** Opening Task material block **

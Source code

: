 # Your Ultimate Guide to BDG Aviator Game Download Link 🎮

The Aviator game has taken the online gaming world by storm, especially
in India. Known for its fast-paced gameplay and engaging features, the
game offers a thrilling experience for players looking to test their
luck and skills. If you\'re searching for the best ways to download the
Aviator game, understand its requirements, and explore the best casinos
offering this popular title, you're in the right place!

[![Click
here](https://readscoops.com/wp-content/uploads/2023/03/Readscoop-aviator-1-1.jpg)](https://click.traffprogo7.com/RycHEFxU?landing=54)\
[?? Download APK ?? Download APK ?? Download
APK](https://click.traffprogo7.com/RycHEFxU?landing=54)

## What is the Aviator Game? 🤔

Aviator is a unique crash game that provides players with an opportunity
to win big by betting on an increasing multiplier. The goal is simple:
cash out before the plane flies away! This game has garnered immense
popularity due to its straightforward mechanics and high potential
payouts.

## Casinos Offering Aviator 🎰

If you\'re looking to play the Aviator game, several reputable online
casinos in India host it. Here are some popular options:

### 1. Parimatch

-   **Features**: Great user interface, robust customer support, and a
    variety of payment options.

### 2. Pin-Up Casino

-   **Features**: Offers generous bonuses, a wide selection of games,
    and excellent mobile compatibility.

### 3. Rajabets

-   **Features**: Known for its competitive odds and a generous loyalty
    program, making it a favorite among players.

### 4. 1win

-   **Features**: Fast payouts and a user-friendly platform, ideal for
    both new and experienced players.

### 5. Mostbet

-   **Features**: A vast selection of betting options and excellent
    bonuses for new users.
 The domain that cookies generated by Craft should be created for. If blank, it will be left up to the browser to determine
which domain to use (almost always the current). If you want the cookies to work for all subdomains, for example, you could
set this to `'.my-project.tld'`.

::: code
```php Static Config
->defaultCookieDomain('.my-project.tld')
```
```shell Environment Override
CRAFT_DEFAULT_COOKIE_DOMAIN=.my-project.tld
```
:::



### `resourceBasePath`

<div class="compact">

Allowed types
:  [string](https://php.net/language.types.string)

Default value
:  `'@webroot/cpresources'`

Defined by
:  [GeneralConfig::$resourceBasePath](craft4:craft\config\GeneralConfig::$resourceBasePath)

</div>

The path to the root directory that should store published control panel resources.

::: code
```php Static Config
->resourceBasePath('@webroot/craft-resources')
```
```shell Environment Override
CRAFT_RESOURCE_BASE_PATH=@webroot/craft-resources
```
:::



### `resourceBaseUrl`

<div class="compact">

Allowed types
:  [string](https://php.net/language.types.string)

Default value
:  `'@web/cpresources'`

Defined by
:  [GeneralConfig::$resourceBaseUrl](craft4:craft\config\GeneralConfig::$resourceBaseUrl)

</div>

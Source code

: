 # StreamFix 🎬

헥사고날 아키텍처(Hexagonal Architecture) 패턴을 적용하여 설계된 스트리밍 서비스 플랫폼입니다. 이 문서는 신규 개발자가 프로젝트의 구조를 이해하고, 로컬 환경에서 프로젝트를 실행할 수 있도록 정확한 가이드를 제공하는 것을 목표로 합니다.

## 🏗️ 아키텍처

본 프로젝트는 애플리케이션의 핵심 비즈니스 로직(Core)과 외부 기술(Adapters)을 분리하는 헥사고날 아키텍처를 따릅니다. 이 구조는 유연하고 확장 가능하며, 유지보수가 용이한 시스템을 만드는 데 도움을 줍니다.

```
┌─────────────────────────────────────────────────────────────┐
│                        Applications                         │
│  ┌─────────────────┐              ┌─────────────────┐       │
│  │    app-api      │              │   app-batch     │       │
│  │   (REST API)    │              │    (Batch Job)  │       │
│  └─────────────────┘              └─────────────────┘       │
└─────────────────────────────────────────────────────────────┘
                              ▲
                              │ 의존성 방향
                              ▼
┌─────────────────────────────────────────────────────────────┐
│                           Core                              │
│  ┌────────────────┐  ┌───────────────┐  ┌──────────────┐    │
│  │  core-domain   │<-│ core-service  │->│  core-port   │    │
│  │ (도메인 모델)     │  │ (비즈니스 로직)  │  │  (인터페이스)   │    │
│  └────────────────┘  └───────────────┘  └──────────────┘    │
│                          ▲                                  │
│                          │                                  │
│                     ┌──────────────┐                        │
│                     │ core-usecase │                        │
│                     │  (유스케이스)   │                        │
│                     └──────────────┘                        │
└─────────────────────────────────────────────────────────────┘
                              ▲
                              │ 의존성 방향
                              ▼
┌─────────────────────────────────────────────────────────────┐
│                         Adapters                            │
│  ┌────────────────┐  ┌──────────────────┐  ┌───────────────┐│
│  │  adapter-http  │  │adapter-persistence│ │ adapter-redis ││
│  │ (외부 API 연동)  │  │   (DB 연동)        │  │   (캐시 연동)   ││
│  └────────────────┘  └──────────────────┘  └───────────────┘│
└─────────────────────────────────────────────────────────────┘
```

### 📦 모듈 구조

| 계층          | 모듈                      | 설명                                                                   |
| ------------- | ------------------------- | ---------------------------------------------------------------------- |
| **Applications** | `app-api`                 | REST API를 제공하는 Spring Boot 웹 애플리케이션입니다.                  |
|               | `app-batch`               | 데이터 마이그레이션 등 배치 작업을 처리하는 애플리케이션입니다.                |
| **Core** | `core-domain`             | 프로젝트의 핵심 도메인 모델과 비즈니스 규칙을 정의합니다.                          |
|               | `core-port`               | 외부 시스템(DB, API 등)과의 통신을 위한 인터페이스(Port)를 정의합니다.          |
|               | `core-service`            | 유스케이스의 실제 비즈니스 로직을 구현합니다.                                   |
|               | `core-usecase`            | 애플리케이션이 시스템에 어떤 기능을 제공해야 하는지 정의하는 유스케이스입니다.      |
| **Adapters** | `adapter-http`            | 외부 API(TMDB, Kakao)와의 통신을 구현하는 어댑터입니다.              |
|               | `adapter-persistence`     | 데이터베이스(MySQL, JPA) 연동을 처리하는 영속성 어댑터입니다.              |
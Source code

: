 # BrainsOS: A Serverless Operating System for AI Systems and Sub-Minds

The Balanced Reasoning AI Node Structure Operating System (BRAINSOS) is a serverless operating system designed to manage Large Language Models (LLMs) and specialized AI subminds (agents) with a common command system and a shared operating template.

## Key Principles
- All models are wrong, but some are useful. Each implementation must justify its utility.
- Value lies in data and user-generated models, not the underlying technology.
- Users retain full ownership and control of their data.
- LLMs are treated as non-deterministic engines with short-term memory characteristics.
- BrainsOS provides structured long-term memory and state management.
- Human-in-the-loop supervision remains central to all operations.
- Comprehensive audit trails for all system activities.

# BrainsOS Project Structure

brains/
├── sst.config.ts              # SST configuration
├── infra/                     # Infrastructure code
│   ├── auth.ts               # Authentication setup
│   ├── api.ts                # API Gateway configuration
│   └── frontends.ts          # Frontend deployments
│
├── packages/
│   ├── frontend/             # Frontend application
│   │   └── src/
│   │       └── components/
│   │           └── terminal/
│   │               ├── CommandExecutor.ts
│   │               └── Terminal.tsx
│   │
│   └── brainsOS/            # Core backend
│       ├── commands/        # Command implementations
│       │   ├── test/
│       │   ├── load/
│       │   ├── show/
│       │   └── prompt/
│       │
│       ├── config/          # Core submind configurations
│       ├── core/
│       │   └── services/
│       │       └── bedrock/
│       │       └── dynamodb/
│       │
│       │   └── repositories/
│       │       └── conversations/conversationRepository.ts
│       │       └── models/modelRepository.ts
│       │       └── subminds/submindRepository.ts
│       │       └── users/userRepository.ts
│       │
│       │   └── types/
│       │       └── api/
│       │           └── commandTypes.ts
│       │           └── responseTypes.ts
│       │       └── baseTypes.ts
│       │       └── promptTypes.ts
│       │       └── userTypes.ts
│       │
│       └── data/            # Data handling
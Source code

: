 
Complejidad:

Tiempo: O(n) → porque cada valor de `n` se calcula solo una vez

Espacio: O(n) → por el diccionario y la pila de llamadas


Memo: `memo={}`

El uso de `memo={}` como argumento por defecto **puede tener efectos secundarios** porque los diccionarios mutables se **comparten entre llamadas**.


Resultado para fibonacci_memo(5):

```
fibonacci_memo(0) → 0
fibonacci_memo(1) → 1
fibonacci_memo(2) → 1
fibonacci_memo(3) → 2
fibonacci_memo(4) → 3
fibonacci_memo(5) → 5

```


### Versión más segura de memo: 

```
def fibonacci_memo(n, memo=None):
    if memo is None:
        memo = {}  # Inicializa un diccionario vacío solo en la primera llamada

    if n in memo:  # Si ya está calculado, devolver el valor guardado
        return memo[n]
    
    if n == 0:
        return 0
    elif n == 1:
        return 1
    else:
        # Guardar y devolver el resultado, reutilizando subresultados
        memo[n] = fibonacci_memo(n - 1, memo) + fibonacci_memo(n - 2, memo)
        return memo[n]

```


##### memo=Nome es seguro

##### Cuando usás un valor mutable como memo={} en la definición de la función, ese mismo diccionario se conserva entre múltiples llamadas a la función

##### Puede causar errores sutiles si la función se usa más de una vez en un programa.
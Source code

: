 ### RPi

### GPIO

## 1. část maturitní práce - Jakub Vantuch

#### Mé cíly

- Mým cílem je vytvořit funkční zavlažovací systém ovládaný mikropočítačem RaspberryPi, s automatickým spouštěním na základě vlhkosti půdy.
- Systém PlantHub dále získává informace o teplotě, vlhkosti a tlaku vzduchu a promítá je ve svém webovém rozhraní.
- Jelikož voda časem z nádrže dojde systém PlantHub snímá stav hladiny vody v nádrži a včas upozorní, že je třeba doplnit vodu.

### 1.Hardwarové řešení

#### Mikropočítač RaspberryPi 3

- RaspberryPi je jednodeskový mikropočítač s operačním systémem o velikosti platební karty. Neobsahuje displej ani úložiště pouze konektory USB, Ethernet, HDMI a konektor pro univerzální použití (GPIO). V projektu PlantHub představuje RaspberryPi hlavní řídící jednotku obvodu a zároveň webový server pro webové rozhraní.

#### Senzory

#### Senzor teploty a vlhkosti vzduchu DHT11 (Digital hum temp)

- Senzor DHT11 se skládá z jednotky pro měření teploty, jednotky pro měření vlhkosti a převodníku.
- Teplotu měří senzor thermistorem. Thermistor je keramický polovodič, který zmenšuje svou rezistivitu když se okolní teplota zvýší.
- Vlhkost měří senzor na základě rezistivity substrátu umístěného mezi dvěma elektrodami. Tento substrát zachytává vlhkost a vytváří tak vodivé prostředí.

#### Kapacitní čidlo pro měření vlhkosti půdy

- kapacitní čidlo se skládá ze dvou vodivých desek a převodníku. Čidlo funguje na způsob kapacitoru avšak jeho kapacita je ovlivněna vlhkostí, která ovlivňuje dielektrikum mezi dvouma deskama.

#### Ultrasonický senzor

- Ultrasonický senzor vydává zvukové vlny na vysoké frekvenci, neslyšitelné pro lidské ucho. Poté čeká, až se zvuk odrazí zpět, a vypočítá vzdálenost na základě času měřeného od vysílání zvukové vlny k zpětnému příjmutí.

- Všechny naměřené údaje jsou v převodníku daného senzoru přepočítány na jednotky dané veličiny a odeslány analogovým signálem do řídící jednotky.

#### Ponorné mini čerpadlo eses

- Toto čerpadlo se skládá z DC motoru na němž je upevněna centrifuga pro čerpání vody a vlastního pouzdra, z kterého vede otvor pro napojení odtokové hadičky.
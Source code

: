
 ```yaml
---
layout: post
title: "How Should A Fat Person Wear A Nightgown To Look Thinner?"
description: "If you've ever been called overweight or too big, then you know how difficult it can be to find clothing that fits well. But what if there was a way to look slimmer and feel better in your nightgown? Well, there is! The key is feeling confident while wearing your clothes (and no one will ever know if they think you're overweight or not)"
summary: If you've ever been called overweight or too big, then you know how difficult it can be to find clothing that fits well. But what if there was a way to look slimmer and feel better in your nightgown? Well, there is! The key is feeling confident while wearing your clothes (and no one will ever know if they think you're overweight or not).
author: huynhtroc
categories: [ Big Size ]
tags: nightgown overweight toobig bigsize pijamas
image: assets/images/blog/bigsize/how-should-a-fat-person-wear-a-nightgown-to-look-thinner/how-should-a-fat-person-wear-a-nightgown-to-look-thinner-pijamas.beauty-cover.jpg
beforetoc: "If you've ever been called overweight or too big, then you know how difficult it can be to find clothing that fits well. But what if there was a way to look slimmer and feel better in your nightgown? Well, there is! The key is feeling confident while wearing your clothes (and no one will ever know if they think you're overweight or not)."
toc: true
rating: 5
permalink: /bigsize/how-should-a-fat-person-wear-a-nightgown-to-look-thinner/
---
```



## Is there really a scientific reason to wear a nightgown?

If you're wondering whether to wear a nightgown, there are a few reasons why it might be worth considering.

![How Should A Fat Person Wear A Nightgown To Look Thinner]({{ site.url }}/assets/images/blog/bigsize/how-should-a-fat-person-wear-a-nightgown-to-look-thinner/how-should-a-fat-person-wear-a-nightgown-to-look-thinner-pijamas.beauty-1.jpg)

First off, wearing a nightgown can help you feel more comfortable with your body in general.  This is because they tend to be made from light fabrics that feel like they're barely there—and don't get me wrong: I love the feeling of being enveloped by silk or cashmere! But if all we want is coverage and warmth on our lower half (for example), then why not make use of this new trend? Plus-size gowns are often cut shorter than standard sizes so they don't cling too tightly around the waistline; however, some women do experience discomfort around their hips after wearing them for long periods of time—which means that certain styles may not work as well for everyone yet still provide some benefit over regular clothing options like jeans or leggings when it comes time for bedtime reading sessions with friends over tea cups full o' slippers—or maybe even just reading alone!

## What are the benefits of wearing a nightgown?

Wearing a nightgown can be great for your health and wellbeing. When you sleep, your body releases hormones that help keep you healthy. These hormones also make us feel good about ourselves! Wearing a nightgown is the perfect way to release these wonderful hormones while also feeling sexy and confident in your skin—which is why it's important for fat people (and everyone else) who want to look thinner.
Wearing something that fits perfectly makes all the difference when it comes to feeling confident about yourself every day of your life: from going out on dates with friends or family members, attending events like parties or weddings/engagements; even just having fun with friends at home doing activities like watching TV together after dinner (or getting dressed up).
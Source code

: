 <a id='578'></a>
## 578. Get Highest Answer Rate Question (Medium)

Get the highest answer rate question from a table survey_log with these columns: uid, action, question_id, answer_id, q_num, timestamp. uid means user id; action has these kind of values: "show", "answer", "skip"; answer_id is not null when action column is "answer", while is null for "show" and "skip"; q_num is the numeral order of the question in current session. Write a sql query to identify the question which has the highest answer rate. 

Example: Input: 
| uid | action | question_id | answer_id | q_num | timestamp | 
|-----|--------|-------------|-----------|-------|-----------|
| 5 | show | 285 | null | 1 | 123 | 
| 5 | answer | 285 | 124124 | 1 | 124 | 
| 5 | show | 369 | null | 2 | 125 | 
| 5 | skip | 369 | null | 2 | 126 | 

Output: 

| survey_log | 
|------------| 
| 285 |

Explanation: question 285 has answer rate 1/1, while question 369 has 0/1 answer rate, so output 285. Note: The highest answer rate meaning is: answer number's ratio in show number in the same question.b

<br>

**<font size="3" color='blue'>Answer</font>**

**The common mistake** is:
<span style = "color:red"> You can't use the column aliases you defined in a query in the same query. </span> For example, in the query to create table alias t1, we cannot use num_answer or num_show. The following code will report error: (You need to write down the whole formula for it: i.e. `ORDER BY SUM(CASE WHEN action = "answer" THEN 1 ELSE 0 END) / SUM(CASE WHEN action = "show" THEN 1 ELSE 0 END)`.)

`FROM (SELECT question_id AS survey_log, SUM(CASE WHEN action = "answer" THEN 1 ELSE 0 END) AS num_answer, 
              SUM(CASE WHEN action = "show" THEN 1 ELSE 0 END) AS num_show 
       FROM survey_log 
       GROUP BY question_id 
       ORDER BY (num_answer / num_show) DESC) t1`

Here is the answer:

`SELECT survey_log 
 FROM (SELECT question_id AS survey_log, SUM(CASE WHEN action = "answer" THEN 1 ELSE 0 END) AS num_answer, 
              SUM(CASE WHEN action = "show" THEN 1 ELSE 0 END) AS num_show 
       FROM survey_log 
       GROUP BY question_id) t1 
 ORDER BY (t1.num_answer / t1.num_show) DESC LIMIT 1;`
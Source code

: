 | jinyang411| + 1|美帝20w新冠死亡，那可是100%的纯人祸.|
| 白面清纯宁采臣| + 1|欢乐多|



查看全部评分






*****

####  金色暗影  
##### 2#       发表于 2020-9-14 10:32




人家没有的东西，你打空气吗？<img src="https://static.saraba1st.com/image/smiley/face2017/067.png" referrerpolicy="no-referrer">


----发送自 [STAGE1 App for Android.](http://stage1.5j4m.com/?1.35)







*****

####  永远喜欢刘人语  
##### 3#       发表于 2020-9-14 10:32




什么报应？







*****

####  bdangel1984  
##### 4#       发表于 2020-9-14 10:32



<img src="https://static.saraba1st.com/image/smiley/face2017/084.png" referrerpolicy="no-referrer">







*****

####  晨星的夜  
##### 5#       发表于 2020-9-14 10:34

** Closing Task material block **

*What to produce:*
Among the entries above, say how many lines hold the word "cpresources". No other words belong in the answer.

*Exercise response:*
2